Although deep learning has revolutionized computer vision, current approaches of deep learning have many shortcomings, typical vision datasets are hard to create, hard to preserve, and expensive to build, common vision models are limited to just one task, and it takes lots of time and effort to adapt them to different tasks.
OpenAI acknowleges the problem and therefor has developed a neural network called CLIP (Contrastive Language–Image Pre-training) which can be applied to generate images from any given text without heavy training before running. CLIP matches the performance of the original ResNet50 on ImageNet “zero-shot” without using any of the original 1.28M labeled examples, overcoming several major challenges in computer vision.
What is Deep Daze?
Deep Daze is a small command line program that leverages openAI CLIP and Siren (Implicit neural representation network) power to generate an image from any given text.
CLIP (Contrastive Language-Image Pre-Training) is a neural network trained on a variety of (image, text) pairs. It can be instructed in natural language to predict the most relevant text snippet, given an image, without directly optimizing for the task, similarly to the zero-shot capabilities of GPT-2 and 3. CLIP can be applied to any visual classification benchmark by simply providing the names of the visual categories to be recognized.

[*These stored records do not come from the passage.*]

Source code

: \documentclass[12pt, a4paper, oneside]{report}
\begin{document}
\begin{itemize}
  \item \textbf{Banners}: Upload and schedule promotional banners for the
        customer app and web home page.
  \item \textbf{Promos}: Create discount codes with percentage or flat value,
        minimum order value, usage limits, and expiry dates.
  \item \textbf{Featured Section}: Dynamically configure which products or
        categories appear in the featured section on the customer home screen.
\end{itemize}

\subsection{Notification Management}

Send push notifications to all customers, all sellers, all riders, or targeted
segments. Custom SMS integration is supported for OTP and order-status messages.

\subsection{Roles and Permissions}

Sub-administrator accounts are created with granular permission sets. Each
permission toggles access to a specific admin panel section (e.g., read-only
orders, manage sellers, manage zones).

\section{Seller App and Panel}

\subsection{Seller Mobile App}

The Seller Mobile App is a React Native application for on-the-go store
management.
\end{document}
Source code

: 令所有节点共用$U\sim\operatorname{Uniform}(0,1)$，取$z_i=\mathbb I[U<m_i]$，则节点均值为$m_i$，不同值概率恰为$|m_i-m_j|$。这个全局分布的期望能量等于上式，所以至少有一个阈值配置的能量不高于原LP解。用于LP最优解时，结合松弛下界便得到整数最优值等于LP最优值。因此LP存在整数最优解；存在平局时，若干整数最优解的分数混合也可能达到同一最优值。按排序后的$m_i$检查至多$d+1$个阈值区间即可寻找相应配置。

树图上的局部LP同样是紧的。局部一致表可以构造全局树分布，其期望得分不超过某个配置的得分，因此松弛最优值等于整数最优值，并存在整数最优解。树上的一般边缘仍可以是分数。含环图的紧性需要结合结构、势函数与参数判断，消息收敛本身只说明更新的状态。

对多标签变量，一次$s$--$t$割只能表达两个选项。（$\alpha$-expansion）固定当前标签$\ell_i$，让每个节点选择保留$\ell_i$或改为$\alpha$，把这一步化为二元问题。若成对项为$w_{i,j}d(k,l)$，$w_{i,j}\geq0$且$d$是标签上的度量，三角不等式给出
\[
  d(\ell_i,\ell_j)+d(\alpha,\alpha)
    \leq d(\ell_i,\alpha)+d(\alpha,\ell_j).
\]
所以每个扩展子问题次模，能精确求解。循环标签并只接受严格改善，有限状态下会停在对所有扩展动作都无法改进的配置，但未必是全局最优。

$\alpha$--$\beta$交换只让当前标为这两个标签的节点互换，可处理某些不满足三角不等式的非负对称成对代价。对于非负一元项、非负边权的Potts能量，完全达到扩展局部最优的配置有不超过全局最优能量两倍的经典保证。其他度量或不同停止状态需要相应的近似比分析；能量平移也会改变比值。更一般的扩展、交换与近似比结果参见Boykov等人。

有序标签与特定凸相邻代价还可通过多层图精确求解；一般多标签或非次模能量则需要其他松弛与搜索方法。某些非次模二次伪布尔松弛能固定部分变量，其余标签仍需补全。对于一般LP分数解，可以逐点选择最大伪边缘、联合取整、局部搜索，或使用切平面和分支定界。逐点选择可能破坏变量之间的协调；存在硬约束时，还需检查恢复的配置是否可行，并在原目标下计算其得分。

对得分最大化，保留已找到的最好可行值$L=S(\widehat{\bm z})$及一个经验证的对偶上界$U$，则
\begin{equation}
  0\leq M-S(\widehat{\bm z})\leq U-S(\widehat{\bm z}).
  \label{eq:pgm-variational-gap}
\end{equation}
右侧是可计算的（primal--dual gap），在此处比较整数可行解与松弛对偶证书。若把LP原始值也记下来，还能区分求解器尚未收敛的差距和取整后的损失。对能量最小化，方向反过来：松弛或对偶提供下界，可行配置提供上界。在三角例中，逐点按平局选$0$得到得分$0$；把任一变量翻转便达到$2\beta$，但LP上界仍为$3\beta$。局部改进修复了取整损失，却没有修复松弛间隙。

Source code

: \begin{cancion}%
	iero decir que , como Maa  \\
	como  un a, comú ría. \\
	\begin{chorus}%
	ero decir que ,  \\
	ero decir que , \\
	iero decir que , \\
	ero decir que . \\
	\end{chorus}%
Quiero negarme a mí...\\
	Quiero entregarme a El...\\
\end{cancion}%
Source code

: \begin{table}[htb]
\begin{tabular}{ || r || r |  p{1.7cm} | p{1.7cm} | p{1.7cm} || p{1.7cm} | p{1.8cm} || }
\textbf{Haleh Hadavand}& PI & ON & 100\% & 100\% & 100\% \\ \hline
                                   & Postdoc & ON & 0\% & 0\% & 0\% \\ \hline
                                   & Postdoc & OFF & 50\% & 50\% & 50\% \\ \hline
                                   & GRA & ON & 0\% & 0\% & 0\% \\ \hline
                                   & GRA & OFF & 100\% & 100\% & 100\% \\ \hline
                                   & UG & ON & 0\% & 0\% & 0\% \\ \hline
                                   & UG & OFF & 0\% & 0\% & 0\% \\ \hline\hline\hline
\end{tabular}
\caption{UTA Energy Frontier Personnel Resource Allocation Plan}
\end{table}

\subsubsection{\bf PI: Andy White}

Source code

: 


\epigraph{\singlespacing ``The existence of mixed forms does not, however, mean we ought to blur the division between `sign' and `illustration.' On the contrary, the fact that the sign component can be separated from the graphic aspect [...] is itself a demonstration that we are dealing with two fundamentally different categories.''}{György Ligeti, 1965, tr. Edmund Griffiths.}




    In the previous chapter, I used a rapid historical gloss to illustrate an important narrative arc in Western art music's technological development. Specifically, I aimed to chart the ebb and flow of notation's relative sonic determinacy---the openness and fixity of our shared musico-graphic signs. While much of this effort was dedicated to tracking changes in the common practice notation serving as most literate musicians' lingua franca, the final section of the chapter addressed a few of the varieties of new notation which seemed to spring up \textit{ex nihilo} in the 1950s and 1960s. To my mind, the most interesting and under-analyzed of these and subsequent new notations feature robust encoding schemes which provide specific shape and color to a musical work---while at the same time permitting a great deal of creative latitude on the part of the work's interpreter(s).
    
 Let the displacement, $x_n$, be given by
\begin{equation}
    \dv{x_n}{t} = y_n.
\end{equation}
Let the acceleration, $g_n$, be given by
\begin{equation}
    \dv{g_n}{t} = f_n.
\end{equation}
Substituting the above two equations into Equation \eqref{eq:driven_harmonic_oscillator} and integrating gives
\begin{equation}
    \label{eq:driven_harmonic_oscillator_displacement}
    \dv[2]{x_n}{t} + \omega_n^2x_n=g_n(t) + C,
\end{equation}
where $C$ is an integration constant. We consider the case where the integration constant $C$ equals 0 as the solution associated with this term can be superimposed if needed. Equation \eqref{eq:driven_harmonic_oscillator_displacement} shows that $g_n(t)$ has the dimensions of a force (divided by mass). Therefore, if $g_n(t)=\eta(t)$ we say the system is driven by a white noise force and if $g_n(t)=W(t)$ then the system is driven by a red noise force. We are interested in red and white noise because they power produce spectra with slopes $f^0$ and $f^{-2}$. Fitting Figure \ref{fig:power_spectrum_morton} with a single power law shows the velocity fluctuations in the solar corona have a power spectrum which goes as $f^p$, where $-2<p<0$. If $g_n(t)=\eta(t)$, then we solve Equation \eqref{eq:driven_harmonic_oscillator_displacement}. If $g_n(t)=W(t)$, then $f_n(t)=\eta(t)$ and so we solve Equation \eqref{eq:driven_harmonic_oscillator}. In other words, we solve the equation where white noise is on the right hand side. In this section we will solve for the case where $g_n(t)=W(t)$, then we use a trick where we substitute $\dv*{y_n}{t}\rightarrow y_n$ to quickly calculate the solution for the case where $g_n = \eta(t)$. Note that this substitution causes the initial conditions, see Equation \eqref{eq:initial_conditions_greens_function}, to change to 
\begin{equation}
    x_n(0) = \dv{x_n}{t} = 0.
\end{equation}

Zero-shot learning aims to recognize objects whose instances may not have been seen during training. In other words, zero-shot learning allows for recognizing things that the machine has never seen before based on similar things it already knew. For example, suppose someone has never seen a zebra, but he has seen a horse before and knows that a zebra is some kind of horse, so he can immediately recognize it.
Deep Daze demo
Below is a few of Deep Daze generated images and the their hints.
mist over green hills
shattered plates on the grass
cosmic love and attention
a time traveler in the crowd
life during the plague
meditative peace in a sunlit forest
a man painting a completely red image
a psychedelic experience on LSD
How to install Deep Daze
Deep Daze is available for Colab users as well as on PyPI. One can simply open the tool on Colab using one of the following link.
Deep Daze requires a Nvidia GPU or AMD GPU that has at least 4GB of VRAM to be able to work in the lowest possible settings and recommends 16GB VRAM to produce usable results.
pip install deep-daze
How to run Deep Daze
In order to generate an image with the hint : "a house in the forest", you would run the following command in the terminal :
imagine "a house in the forest"
For Windows users, the command would need to be ran in an elevated Command Prompt (Run as administrator).
--deeper flag into the command will allocate more memory to the program, thus generate better quality image.
In addition to generating an image from a hint, Deep Daze can also use a specific image as the starting point before processing the text (priming), as well as creating a short paragraph or poem describing an image.
Details about advanced usage of Deep Daze can be found at its official Github repository.
A notable Deep Daze alternative to Deep Daze that you can check out is Big SLEEP that also uses OpenAI’s CLIP with BigGAN.